How to Know When it’s Time to Replace Potting Mix for Orchids?
There are a few things to look for to know when it is time to replace your potting mix for orchids or for re-potting.
First, you might notice that your orchid has outgrown the pot it is currently in. The best way to notice this is to look at the roots. If the roots of the orchid are starting to grow up over the plant stem, it needs a new pot. The roots might also come over the side of the pot.
Another sign is that the current potting media is going bad. The orchid gets nutrients from the media, but eventually, it takes all of the nutrients the media has to give.
In general, you should be repotting your orchid every one or two years, but you might notice the media start to decay a bit earlier. This is especially true if the pot isn’t draining. You also might notice an odor. If you do, it is time to replace the pot.

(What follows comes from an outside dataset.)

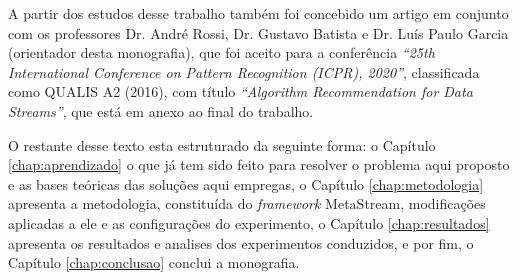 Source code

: A partir dos estudos desse trabalho também foi concebido um artigo em conjunto com os professores Dr. André Rossi, Dr. Gustavo Batista e Dr. Luís Paulo Garcia (orientador desta monografia), que foi aceito para a conferência \textit{``25th International Conference on Pattern Recognition (ICPR), 2020''}, classificada como QUALIS A2 (2016), com título \textit{``Algorithm Recommendation for Data Streams''}, que está em anexo ao final do trabalho. 

O restante desse texto esta estruturado da seguinte forma: o Capítulo \ref{chap:aprendizado} o que já tem sido feito para resolver o problema aqui proposto e as bases teóricas das soluções aqui empregas, o Capítulo \ref{chap:metodologia} apresenta a metodologia, constituída do \textit{framework} MetaStream, modificações aplicadas a ele e as configurações do experimento, o Capítulo \ref{chap:resultados} apresenta os resultados e analises dos experimentos conduzidos, e por fim, o Capítulo \ref{chap:conclusao} conclui a monografia.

Finally, you might notice that the orchid’s roots are tangled tightly. Keep in mind that some orchids have roots that do this naturally. If things are rather loose, your orchid is probably fine. However, if the tangles are tight, you should repot it.
Keep in mind that you might want to only repot your orchid at certain times of year. For example, if you have an orchid that produces pseudobulbs, like a cattleya, you should repot it when it has flowered. But, it has to also be before the roots start to grow.

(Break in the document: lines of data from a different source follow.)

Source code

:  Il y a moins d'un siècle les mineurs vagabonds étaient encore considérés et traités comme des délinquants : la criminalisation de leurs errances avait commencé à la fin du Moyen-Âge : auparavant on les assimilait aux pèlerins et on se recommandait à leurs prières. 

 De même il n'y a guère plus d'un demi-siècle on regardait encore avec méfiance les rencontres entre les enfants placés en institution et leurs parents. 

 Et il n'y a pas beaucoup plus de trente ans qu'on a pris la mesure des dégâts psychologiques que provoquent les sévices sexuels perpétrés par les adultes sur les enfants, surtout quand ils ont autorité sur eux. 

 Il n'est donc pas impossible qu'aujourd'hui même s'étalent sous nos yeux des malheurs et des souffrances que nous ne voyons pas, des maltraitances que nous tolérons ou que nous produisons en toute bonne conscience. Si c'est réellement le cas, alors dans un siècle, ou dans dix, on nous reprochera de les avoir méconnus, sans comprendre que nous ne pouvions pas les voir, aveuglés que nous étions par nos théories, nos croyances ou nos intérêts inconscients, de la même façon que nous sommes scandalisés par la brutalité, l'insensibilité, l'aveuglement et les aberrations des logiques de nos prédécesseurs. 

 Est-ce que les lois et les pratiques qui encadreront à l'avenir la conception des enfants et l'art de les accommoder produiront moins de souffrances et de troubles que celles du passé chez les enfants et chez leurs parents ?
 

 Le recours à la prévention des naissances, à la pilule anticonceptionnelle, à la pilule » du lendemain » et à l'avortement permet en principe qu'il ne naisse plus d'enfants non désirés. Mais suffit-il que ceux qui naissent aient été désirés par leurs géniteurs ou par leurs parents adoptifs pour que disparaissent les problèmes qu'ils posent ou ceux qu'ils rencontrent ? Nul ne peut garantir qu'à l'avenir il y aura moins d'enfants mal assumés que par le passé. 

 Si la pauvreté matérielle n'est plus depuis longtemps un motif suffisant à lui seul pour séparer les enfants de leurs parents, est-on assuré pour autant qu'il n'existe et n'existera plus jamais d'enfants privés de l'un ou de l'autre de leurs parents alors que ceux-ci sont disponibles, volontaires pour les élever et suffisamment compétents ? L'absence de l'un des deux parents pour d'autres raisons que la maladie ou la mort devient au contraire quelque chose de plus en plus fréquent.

For any other orchid, you can repot them any time you feel that it requires it. Just remember that it is not a good idea to repot the orchid when it is flowering. That is when things can go really wrong.
How to Repot an Orchid Plant?
To re-pot an orchid, there are a few steps that you should keep in mind. The first thing you should do is choose a pot. The new pot should be an inch or two bigger than the one you are replanting from. This is diameter, not height.
There are some specialty orchid planters that you might consider. These have holes all around the surface. It allows air to get around the roots and water to drain out. If you don’t have these available or don’t want them, a terra cotta pot works great.
You should put your chosen orchid potting mix into a big bowl, and then cover it with boiling water. Before moving on, allow the water to cool to room temperature. Only then should you drain it.
Orchids are very sensitive. So, you want to make sure that you are doing everything you can to remove germs and bacteria before repotting.
To do this, you should make a solution of a gallon of water to ½ cup of bleach. Soak the plantar and wash any tools with this solution. Before you replant the orchid, you should also wash your hands.
To start the replanting process, pull the pot away from the plant by using a gentle motion. Once you get the plant out, you should then wash the roots off. Examine the roots for any rotting or brown spots. Cut them off if you see any with a sharp pair of scissors.
Next, take your freshly washed plantar and fill it with the potting medium you have chosen. It’s best, in most cases, to ensure that it is soaked well with water. Place the base of the plant at the top of the medium.
You can use a chopstick, or a similar type of tool, to push pieces of the potting medium between the roots. Once the orchid is solidly in the new pot, you should keep it misted for about a week, or until you see new root growth.
You can see details with pictures here.
The best potting mix for orchids will give your plant a lot of drainages and air circulation. The potting mixes you choose may be composed of different types of potting mediums, each of which has pros and cons.
Some people mix their own blend, but as you can see, you can also buy a mix that is readily made.
Remember, a potting mix for orchids is not just dirt. In fact, it’s best that you don’t have any dirt at all in your potting mix for orchids.
Orchid is known as an air plant, or epiphytes, which means they require a lot of air around the roots. Of course, orchids also require moisture, yet a well-draining potting mix. This simulates the natural wet/dry cycle.
Finally, consider how quickly the potting mix lasts before it begins to decompose. The best options can go a year or more without changing. And, again, don’t repot your orchid when it is in flower.